- What you need to do -
Wherever the string "once" appears in a line of the listing below, report that line.

START Material shown

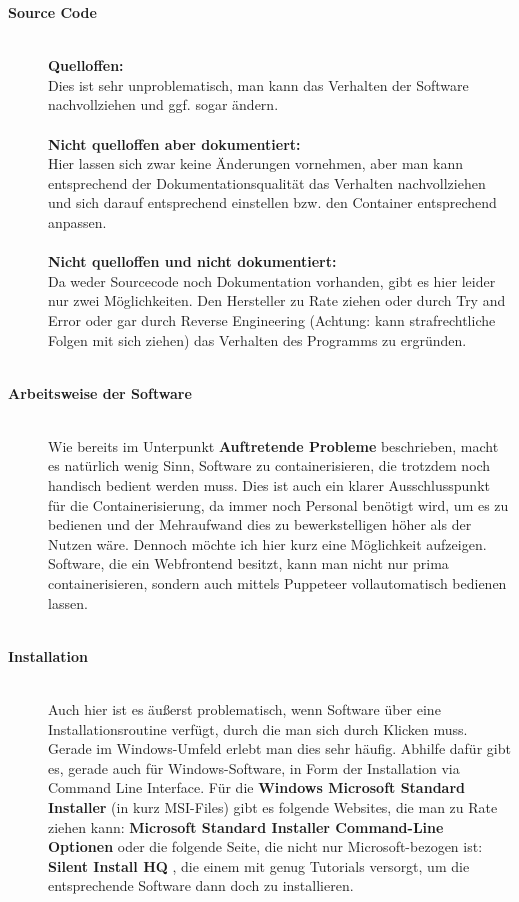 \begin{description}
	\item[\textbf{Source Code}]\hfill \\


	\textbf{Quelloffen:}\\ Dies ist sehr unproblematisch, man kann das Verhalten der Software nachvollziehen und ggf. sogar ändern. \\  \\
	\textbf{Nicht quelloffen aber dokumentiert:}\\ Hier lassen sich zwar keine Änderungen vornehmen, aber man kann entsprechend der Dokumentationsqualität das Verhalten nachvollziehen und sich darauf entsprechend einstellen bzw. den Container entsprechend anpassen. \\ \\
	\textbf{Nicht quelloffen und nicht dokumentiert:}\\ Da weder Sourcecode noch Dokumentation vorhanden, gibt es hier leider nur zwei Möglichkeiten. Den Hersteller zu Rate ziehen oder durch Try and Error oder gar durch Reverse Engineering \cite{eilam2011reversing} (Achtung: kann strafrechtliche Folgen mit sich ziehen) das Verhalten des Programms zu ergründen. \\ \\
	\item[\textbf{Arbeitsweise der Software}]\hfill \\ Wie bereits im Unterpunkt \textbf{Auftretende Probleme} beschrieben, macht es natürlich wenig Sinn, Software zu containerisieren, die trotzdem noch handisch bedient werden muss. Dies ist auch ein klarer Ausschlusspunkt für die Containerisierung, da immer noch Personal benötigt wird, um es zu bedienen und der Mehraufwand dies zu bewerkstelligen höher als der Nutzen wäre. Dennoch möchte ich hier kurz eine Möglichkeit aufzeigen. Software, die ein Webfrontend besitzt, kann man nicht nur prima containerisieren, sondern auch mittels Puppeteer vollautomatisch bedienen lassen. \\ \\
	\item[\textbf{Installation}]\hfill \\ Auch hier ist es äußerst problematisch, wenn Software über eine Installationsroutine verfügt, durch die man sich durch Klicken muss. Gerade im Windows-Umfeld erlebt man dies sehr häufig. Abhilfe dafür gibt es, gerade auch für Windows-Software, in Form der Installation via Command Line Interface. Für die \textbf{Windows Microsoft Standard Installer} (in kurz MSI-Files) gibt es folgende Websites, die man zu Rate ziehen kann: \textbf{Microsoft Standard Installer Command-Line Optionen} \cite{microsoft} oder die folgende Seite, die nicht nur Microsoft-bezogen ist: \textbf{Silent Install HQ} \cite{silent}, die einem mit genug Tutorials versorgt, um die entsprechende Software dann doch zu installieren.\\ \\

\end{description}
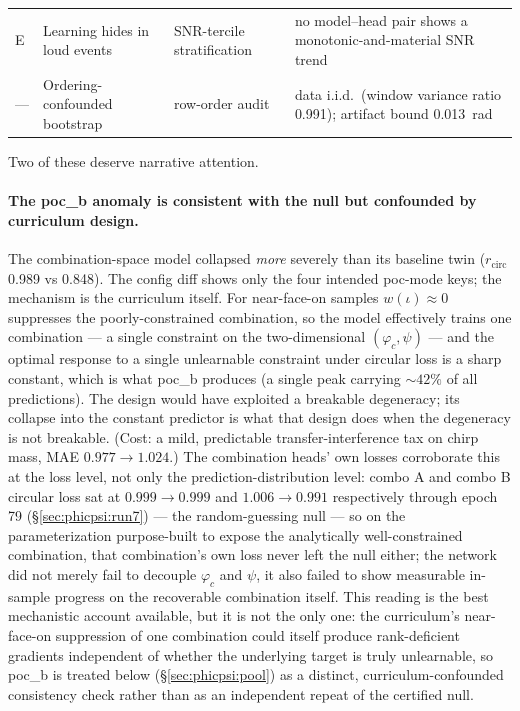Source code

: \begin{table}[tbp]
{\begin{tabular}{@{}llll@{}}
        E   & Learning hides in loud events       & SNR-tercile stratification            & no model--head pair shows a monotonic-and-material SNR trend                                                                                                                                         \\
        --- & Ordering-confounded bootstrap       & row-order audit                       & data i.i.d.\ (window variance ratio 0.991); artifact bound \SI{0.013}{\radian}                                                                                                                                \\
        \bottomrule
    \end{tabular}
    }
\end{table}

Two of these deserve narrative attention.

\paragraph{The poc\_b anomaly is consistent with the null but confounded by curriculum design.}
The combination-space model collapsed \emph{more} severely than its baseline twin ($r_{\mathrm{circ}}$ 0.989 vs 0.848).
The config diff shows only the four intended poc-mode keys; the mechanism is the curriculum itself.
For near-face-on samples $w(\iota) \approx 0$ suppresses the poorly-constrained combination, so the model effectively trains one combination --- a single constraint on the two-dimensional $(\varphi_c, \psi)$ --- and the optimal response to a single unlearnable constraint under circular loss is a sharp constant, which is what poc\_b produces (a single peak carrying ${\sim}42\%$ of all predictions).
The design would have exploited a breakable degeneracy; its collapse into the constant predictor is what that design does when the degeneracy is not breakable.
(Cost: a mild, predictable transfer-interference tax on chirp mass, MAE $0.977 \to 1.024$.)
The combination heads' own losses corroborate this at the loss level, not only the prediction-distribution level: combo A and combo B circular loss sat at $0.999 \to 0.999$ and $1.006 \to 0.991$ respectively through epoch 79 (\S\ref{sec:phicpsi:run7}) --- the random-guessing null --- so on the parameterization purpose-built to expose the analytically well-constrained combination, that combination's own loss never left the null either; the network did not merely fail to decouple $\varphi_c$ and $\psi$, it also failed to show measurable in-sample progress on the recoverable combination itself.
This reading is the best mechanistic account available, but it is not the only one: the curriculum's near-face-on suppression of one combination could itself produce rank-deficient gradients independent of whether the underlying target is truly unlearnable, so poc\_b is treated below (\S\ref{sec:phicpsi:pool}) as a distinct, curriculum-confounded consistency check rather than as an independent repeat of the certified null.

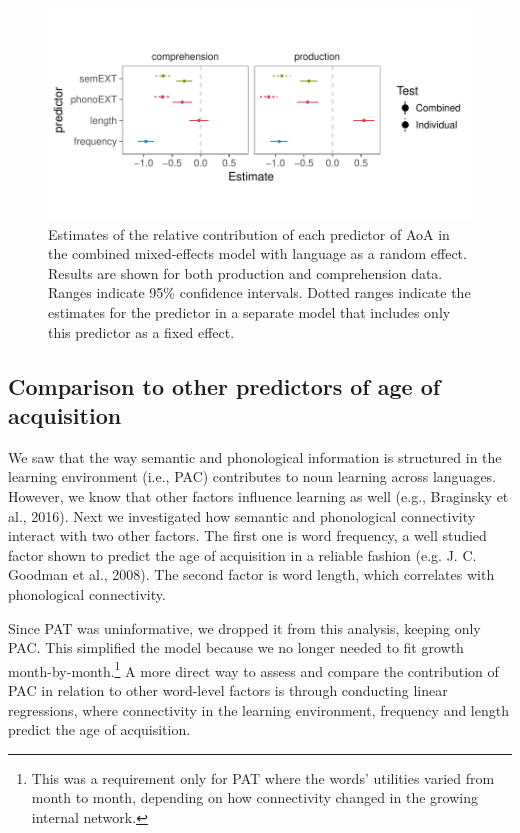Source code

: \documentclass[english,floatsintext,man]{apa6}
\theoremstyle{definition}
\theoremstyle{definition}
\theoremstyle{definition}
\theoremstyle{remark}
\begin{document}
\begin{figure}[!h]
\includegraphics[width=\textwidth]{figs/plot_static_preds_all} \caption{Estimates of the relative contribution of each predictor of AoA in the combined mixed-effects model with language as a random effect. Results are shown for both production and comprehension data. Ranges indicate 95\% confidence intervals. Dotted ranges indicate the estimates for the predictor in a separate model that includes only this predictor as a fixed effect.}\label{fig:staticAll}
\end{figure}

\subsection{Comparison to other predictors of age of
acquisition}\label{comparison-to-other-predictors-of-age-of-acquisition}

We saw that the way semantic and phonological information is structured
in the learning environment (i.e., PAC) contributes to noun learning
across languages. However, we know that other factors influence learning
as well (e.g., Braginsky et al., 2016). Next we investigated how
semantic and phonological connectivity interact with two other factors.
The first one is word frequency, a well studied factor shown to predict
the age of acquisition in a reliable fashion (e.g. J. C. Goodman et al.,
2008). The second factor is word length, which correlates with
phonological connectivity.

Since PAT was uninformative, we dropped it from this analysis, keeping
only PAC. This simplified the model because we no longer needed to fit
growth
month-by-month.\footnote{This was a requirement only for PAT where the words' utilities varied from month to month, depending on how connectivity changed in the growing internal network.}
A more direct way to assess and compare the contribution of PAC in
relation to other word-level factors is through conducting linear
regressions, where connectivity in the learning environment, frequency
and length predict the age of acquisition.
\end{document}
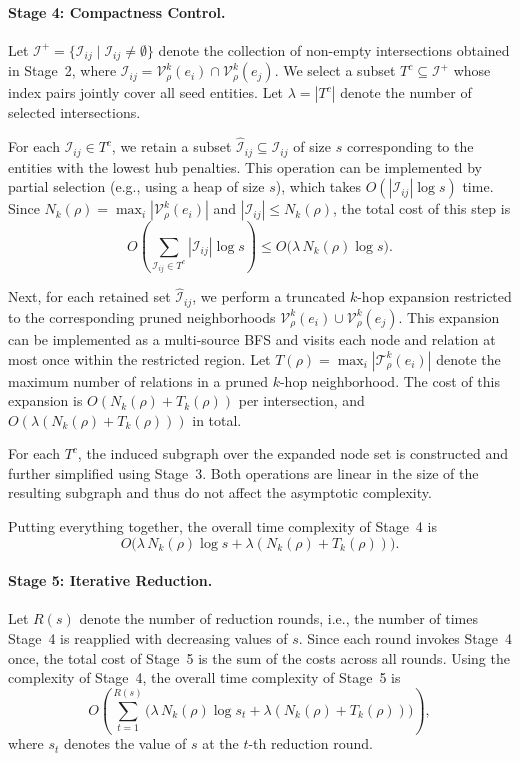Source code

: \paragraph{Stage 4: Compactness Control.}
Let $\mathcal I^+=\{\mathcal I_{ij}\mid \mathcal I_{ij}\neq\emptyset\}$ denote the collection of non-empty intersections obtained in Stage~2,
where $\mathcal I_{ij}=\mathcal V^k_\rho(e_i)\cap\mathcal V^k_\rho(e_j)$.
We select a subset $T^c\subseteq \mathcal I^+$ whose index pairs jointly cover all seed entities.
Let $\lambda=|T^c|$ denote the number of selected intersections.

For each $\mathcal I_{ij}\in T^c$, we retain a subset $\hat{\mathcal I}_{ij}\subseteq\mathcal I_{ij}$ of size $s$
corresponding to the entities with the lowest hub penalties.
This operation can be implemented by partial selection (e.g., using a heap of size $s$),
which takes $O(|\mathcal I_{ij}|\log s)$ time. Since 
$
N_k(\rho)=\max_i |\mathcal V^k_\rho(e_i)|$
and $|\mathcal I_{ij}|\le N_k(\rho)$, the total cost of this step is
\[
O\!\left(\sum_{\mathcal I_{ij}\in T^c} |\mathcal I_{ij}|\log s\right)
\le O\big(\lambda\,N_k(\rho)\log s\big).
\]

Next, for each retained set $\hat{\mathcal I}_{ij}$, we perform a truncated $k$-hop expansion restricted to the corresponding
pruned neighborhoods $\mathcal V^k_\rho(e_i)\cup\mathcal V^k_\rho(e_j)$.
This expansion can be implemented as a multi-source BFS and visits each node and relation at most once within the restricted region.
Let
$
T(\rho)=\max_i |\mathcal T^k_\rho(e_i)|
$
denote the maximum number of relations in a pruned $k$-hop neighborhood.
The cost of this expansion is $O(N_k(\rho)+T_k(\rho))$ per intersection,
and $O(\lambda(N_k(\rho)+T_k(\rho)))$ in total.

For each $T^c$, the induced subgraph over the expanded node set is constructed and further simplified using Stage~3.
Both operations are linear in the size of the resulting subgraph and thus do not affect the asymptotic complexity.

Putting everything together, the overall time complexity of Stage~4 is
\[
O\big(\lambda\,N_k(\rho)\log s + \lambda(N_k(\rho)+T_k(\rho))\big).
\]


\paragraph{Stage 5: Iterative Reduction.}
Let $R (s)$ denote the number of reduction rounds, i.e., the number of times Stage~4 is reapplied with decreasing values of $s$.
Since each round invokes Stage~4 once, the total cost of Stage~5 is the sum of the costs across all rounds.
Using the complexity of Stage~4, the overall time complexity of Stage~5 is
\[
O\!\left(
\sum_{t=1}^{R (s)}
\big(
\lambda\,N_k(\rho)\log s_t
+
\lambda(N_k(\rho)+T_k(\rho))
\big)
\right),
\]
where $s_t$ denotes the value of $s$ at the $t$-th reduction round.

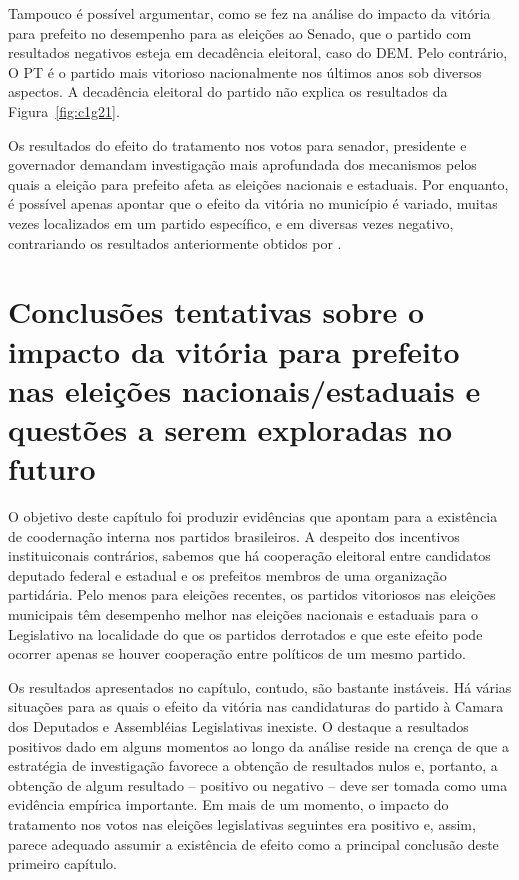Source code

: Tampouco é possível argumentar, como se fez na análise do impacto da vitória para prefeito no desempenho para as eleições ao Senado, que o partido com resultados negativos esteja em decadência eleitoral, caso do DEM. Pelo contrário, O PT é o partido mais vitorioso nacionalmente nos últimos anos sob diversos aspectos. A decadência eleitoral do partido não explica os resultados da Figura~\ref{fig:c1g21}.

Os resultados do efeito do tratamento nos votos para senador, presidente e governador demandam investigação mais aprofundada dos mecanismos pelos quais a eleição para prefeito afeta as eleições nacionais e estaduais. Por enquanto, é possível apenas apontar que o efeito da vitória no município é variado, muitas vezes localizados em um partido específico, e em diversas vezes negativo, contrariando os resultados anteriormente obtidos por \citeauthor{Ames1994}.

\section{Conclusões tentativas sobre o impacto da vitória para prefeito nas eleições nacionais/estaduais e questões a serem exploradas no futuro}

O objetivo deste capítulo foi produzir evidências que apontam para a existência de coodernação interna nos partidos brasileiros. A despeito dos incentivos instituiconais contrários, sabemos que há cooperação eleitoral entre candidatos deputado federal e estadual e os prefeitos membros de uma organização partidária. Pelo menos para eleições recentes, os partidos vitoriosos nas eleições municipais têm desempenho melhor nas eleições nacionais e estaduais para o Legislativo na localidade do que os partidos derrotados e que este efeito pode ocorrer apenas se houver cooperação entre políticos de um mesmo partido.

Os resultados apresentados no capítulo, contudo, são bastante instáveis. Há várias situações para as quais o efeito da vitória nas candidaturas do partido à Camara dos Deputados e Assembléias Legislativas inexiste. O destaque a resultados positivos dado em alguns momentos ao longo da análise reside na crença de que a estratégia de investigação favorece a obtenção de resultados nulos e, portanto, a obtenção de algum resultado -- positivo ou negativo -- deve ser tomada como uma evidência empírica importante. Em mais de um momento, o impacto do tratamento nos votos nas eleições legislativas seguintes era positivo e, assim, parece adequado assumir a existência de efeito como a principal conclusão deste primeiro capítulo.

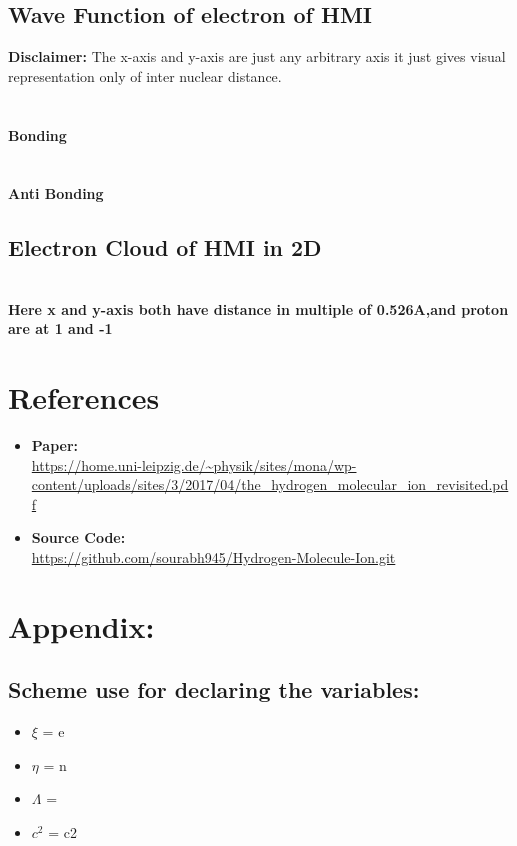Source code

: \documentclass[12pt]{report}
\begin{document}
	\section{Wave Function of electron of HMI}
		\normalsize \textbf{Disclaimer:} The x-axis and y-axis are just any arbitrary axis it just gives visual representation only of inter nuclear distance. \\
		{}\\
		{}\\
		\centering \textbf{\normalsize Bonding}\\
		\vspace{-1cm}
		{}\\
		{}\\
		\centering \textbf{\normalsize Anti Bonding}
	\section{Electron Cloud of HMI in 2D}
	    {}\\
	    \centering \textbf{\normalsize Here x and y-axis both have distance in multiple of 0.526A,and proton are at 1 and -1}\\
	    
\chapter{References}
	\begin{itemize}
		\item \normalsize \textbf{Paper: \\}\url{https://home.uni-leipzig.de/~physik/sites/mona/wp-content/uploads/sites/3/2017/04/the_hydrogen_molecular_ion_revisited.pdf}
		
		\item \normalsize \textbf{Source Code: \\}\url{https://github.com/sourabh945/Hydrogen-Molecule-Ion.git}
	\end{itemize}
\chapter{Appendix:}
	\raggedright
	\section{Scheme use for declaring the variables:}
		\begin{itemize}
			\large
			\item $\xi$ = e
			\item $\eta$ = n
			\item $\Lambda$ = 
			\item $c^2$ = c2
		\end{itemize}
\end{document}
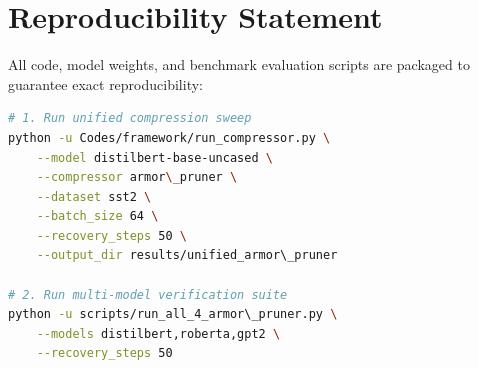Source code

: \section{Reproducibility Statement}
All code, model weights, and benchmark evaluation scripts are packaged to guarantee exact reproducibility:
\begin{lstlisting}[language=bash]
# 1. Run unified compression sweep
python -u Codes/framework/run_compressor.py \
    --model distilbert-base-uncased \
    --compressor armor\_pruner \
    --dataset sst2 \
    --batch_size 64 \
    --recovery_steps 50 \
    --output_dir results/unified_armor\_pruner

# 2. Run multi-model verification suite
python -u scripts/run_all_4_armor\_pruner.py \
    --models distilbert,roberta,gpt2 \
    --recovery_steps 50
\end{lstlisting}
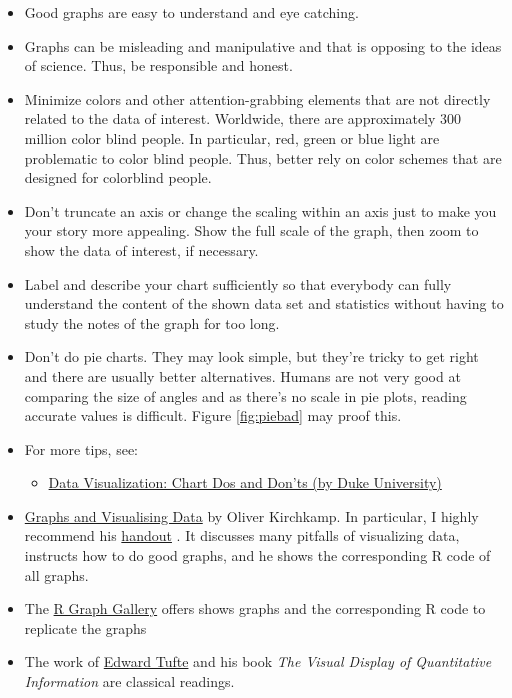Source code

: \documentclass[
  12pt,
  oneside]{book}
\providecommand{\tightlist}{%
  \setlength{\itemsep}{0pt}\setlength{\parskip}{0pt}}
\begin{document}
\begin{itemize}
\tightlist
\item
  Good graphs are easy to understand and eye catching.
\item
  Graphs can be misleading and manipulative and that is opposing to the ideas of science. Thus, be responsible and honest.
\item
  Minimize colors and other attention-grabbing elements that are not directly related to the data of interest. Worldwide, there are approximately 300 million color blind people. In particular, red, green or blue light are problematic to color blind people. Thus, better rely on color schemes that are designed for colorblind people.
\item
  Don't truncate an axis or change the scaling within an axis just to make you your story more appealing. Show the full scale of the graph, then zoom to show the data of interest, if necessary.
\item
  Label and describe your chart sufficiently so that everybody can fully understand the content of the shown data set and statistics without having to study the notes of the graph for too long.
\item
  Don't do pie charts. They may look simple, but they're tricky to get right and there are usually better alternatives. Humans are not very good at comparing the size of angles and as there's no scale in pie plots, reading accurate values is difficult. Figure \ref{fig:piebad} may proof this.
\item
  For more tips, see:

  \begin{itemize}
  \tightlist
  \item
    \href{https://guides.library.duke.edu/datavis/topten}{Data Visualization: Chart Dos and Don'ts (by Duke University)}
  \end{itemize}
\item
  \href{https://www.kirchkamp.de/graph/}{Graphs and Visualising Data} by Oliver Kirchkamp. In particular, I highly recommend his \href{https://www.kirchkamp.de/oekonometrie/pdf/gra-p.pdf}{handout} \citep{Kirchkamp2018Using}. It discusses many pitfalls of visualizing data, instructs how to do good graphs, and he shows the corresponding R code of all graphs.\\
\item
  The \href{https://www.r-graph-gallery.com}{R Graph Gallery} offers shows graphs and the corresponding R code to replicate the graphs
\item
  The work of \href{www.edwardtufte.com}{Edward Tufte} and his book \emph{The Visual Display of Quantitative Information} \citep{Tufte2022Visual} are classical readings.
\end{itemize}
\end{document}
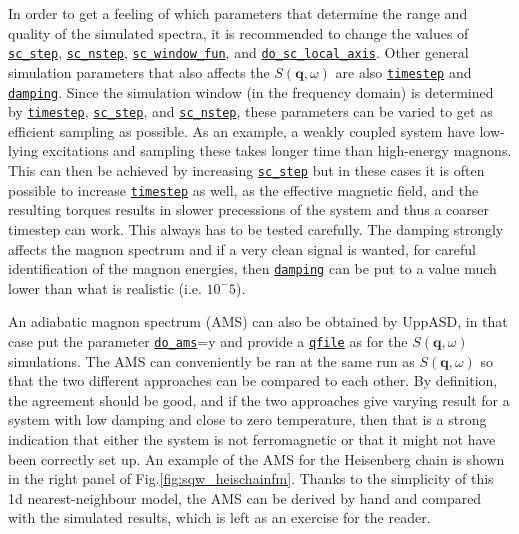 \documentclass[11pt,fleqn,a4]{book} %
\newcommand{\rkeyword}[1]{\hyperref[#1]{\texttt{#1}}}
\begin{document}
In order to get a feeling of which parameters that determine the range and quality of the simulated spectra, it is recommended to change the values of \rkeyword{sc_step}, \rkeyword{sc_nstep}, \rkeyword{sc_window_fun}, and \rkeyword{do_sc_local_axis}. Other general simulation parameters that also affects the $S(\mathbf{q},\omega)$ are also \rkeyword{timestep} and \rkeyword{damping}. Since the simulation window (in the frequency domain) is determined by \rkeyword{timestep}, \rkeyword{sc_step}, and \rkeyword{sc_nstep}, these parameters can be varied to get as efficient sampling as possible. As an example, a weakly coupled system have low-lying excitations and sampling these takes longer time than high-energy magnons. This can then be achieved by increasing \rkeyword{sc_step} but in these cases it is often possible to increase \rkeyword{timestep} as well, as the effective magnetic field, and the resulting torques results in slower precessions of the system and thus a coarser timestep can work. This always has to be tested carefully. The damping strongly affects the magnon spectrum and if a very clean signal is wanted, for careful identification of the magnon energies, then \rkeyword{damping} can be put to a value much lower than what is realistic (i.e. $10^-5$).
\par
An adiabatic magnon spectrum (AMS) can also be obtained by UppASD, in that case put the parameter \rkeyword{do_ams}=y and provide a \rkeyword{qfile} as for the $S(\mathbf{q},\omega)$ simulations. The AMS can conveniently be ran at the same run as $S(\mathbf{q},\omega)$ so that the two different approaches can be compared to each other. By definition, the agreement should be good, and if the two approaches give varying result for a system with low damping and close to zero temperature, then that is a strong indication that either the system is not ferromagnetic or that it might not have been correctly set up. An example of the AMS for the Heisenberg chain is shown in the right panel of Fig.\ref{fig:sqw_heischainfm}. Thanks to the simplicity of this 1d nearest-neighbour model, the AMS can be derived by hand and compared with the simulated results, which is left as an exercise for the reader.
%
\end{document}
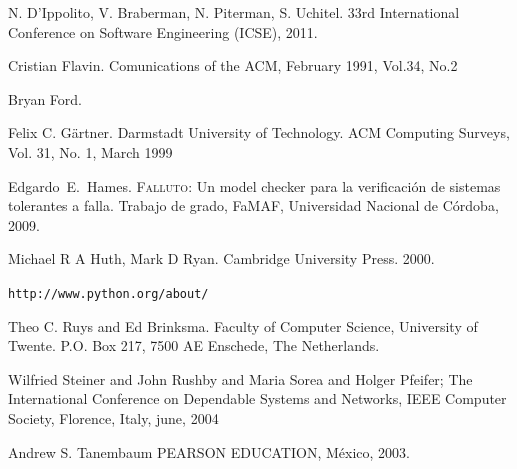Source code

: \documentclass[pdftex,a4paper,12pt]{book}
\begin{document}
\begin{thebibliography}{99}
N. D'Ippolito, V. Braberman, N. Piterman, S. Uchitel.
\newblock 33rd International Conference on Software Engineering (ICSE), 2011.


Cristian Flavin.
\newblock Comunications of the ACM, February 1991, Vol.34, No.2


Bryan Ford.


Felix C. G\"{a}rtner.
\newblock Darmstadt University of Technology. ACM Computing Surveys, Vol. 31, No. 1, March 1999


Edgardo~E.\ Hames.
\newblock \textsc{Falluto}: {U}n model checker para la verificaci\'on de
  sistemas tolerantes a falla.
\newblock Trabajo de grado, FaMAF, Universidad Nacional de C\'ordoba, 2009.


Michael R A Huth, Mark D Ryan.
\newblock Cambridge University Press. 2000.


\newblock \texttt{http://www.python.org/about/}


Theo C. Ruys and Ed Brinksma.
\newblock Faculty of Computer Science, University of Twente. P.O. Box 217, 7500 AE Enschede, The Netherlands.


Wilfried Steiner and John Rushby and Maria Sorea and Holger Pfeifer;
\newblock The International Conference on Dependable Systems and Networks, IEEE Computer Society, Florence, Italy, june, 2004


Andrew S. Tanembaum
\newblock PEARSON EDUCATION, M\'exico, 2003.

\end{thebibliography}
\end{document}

END Material shown

- Answer to the problem -
This expansion can be implemented as a multi-source BFS and visits each node and relation at most once within the restricted region.
Since each round invokes Stage~4 once, the total cost of Stage~5 is the sum of the costs across all rounds.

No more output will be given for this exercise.